What you will do ->
Your answer should be every line of the entries that has the string "when" in it.

§

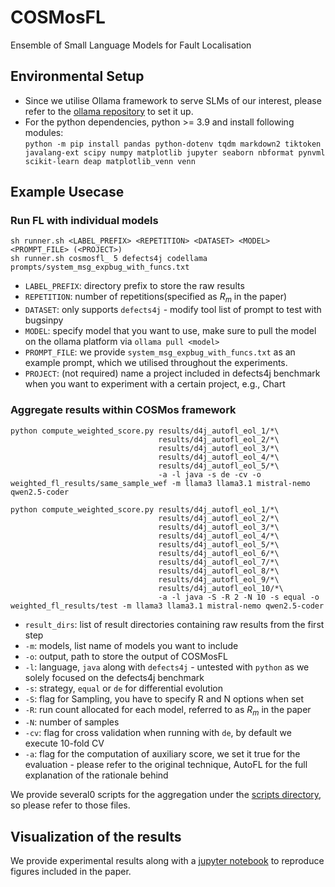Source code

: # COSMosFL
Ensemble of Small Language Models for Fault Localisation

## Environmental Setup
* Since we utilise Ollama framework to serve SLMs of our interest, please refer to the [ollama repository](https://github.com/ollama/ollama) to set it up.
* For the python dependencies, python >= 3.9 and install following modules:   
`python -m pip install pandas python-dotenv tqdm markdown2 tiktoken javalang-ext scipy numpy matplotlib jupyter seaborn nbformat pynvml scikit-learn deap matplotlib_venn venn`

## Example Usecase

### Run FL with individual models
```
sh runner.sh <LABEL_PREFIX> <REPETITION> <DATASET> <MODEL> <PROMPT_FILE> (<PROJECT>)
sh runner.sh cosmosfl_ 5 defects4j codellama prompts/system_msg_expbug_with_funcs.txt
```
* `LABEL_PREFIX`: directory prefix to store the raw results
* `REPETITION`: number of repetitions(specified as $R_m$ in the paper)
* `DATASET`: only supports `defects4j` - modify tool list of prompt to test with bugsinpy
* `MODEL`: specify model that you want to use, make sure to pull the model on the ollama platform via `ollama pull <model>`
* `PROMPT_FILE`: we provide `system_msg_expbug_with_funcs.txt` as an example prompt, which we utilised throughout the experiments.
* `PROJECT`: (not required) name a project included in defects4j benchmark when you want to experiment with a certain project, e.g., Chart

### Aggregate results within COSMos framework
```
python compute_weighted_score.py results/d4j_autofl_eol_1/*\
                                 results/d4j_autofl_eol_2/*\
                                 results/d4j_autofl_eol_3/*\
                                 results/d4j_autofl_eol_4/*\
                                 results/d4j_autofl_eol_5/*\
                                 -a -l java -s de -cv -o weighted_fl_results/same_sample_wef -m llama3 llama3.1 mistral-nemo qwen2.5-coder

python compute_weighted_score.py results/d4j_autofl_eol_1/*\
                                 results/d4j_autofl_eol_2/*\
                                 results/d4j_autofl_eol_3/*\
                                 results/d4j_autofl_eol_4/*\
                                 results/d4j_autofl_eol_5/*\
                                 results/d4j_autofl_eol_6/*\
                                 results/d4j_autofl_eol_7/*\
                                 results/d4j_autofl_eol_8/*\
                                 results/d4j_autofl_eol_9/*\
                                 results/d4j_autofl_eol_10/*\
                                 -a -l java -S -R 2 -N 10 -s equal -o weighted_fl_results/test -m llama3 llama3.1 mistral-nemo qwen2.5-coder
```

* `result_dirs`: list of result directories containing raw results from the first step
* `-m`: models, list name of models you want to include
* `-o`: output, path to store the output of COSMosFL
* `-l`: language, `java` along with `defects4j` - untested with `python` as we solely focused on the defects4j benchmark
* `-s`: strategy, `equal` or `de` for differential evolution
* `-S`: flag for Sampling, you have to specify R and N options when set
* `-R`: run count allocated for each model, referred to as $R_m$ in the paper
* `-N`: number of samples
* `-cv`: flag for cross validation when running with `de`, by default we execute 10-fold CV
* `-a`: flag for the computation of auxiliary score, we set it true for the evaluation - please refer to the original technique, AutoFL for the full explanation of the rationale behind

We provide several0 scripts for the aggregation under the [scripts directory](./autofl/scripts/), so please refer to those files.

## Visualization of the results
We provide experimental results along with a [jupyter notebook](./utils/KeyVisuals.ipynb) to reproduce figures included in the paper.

§

Solution to the problem ->
* `PROJECT`: (not required) name a project included in defects4j benchmark when you want to experiment with a certain project, e.g., Chart
* `-S`: flag for Sampling, you have to specify R and N options when set
* `-cv`: flag for cross validation when running with `de`, by default we execute 10-fold CV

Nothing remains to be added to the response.